Re: [RFC] cxl: Multi-headed device design

Gregory Price Tue, 16 May 2023 08:37:35 -0700

On Mon, May 15, 2023 at 05:18:07PM +0100, Jonathan Cameron wrote:
> On Tue, 21 Mar 2023 21:50:33 -0400
> Gregory Price <gregory.pr...@memverge.com> wrote:
> 
> > 
> > Ambiguity #1:
> > 
> > * An SLD contains 1 Logical Device.
> > * An MH-SLD presents multiple SLDs, one per head.
> > 
> > Ergo an MH-SLD contains multiple LDs which makes it an MLD according to the
> > definition of LD, but not according to the definition of MLD, or MH-MLD.
> 
> I'd go with 'sort of'.  SLD is a presentation of a device to a host.
> It can be a normal single headed MLD that has been plugged directly into a 
> host.
> 
> So for extra fun points you can have one MH-MLD that has some ports connected
> to switches and other directly to hosts. Thus it can present as SLD on some
> upstream ports and as MLD on others.
>


I suppose this section of the email was really to just point out that
what constitutions a "multi-headed", "logical", and "multi-logical"
device is rather confusing from just reading the spec.  Since writing
this, i've kind of settled on:

MH-* - anything with multiple heads, regardless of how it works
SLD - one LD per head, but LD does not imply any particular command set
MLD - multiple LD's per head, but those LD's may only attach to one head
DCD - anything can technically be a DCD if it implements the commands

Trying to figure out, from the spec, "what commands an MH-SLD" should
implement to be "Spec Compliance" was my frustration.  It's somewhat
clear now that the answer is "Technically nothing... unless its an MLD".

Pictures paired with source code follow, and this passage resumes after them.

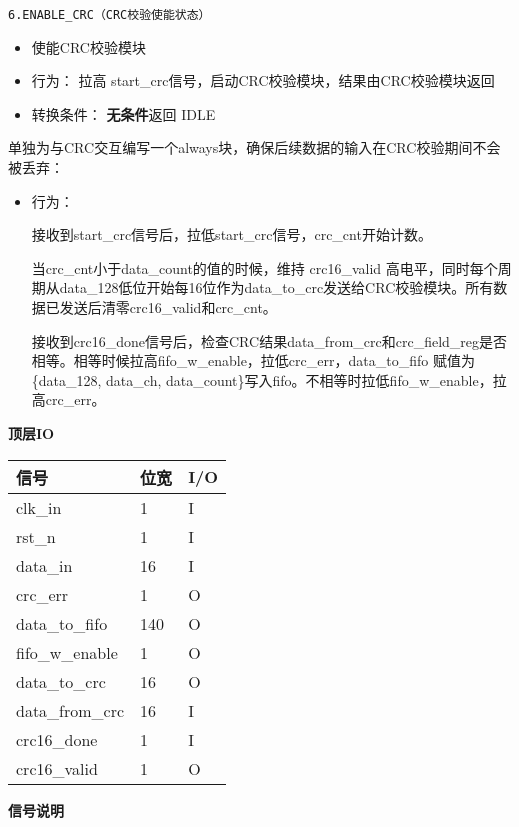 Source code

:\documentclass[12pt,]{article}
\begin{document}
\texttt{6.\hspace{0pt}ENABLE\_CRC\hspace{0pt}（CRC校验使能状态）}

\begin{itemize}
\item
  使能CRC校验模块
\item
  行为： 拉高 start\_crc信号，启动CRC校验模块，结果由CRC校验模块返回
\item
  转换条件： \textbf{无条件}返回 IDLE
\end{itemize}

单独为与CRC交互编写一个always块，确保后续数据的输入在CRC校验期间不会被丢弃：

\begin{itemize}
\item
  行为：

  接收到start\_crc信号后，拉低start\_crc信号，crc\_cnt开始计数。

  当crc\_cnt小于data\_count的值的时候，维持 crc16\_valid
  高电平，同时每个周期从data\_128低位开始每16位作为data\_to\_crc发送给CRC校验模块。所有数据已发送后清零crc16\_valid和crc\_cnt。

  接收到crc16\_done信号后，检查CRC结果data\_from\_crc和crc\_field\_reg是否相等。相等时候拉高fifo\_w\_enable，拉低crc\_err，data\_to\_fifo
  赋值为\{data\_128, data\_ch,
  data\_count\}写入fifo。不相等时拉低fifo\_w\_enable，拉高crc\_err。
\end{itemize}

\textbf{顶层IO}

\begin{longtable}[]{@{}lll@{}}
\toprule\noalign{}
信号 & 位宽 & I/O \\
\midrule\noalign{}
\endhead
\bottomrule\noalign{}
\endlastfoot
clk\_in & 1 & I \\
rst\_n & 1 & I \\
data\_in & 16 & I \\
crc\_err & 1 & O \\
data\_to\_fifo & 140 & O \\
fifo\_w\_enable & 1 & O \\
data\_to\_crc & 16 & O \\
data\_from\_crc & 16 & I \\
crc16\_done & 1 & I \\
crc16\_valid & 1 & O \\
\end{longtable}

\textbf{信号说明}
\end{document}
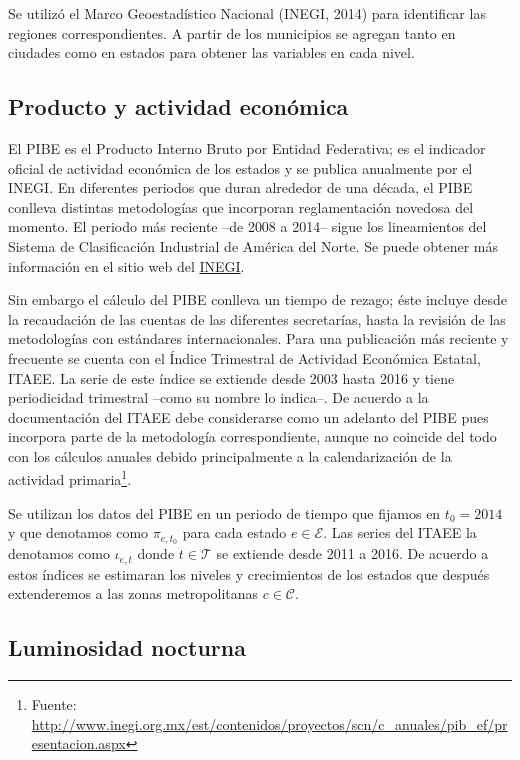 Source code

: \documentclass[]{article}
\let\rmarkdownfootnote\footnote%
\def\footnote{\protect\rmarkdownfootnote}
\begin{document}
Se utilizó el Marco Geoestadístico Nacional (INEGI, 2014) para
identificar las regiones correspondientes. A partir de los municipios se
agregan tanto en ciudades como en estados para obtener las variables en
cada nivel.

\subsection{Producto y actividad
económica}\label{producto-y-actividad-economica}

El PIBE es el Producto Interno Bruto por Entidad Federativa; es el
indicador oficial de actividad económica de los estados y se publica
anualmente por el INEGI. En diferentes periodos que duran alrededor de
una década, el PIBE conlleva distintas metodologías que incorporan
reglamentación novedosa del momento. El periodo más reciente --de 2008 a
2014-- sigue los lineamientos del Sistema de Clasificación Industrial de
América del Norte. Se puede obtener más información en el sitio web del
\href{http://www.inegi.org.mx/est/contenidos/proyectos/scn/c_anuales/pib_ef/presentacion.aspx}{INEGI}.

Sin embargo el cálculo del PIBE conlleva un tiempo de rezago; éste
incluye desde la recaudación de las cuentas de las diferentes
secretarías, hasta la revisión de las metodologías con estándares
internacionales. Para una publicación más reciente y frecuente se cuenta
con el Índice Trimestral de Actividad Económica Estatal, ITAEE. La serie
de este índice se extiende desde 2003 hasta 2016 y tiene periodicidad
trimestral --como su nombre lo indica--. De acuerdo a la documentación
del ITAEE debe considerarse como un adelanto del PIBE pues incorpora
parte de la metodología correspondiente, aunque no coincide del todo con
los cálculos anuales debido principalmente a la calendarización de la
actividad primaria\footnote{Fuente:
  \url{http://www.inegi.org.mx/est/contenidos/proyectos/scn/c_anuales/pib_ef/presentacion.aspx}}.

Se utilizan los datos del PIBE en un periodo de tiempo que fijamos en
\(t_0 = 2014\) y que denotamos como \(\pi_{e,t_0}\) para cada estado
\(e \in \mathcal E\). Las series del ITAEE la denotamos como
\(\iota_{e,t}\) donde \(t \in \mathcal T\) se extiende desde 2011 a
2016. De acuerdo a estos índices se estimaran los niveles y crecimientos
de los estados que después extenderemos a las zonas metropolitanas
\(c \in \mathcal C\).

\subsection{Luminosidad nocturna}\label{luminosidad-nocturna}
\end{document}
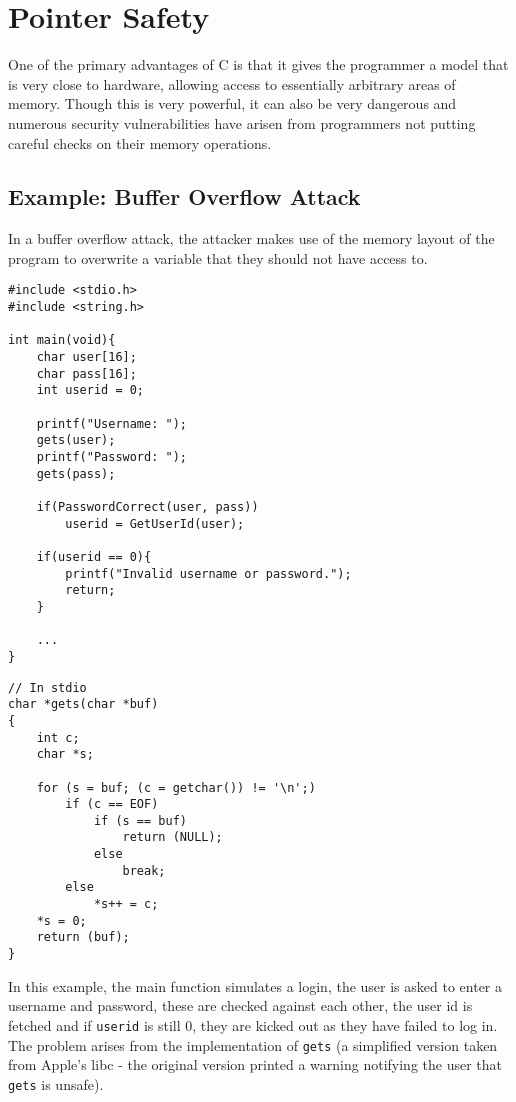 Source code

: \section{Pointer Safety}

One of the primary advantages of C is that it gives the programmer a model that is very close to hardware, allowing access to essentially arbitrary areas of memory.
Though this is very powerful, it can also be very dangerous and numerous security vulnerabilities have arisen from programmers not putting careful checks on their memory operations.

\subsection{Example: Buffer Overflow Attack}

In a buffer overflow attack, the attacker makes use of the memory layout of the program to overwrite a variable that they should not have access to.

\begin{verbatim}
#include <stdio.h>
#include <string.h>

int main(void){
    char user[16];
    char pass[16];
    int userid = 0;

    printf("Username: ");
    gets(user);
    printf("Password: ");
    gets(pass);

    if(PasswordCorrect(user, pass))
        userid = GetUserId(user);

    if(userid == 0){
        printf("Invalid username or password.");
        return;
    }

    ...
}
\end{verbatim}

\begin{verbatim}
// In stdio
char *gets(char *buf)
{
    int c;
    char *s;

    for (s = buf; (c = getchar()) != '\n';)
        if (c == EOF)
            if (s == buf)
                return (NULL);
            else
                break;
        else
            *s++ = c;
    *s = 0;
    return (buf);
}
\end{verbatim}

In this example, the main function simulates a login, the user is asked to enter a username and password, these are checked against each other, the user id is fetched and if \verb!userid! is still 0, they are kicked out as they have failed to log in.
The problem arises from the implementation of \verb!gets! (a simplified version taken from Apple's libc - the original version printed a warning notifying the user that \verb!gets! is unsafe).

> > I want to make very close note of this.  SLD's are managed like SLDs
> > SLDs, MLDs are managed like MLDs.  MH-SLDs, according to this, should be
> > managed like SLDs from the perspective of each host.
> 
> True, but an MH-MLD device connected directly to a host will also 
> be managed (at some level anyway) as an SLD on that particular port.
>

The ambiguous part is... what commands relate specifically to an SLD?
The spec isn't really written that way, and the answer is that an SLD is
more of a lack of other functionality (specifically MLD functionality),
rather than its own set of functionality.

i.e. an SLD does not require an FM-Owned LD for management, but an MHD,
MLD, and DCD all do (at least in theory).

> > 
> > 2.5.1 continues on to describe "LD Management in MH-MLDs" but just ignores
> > that MH-SLDs (may) exist.  That's frustrating to say the least, but I
> > suppose we can gather from context that MH-SLD's *MAY NOT* have LD
> > management controls.
> 
> Hmm. In theory you could have an MH-SLD that used a config from flash or 
> similar
> but that would be odd.  We need some level of dynamic control to make these
> devices useful.  Doesn't mean the spec should exclude dumb devices, but
> we shouldn't concentrate on them for emulation.
> 
> One possible usecase would be a device that always shares all it's memory on
> all ports. Yuk.
> 

I can say that the earliest forms of MH-SLD, and certainly pre-DCD, is
likely to present all memory on all ports, and potentially provide some
custom commands to help hosts enforce exclusivity.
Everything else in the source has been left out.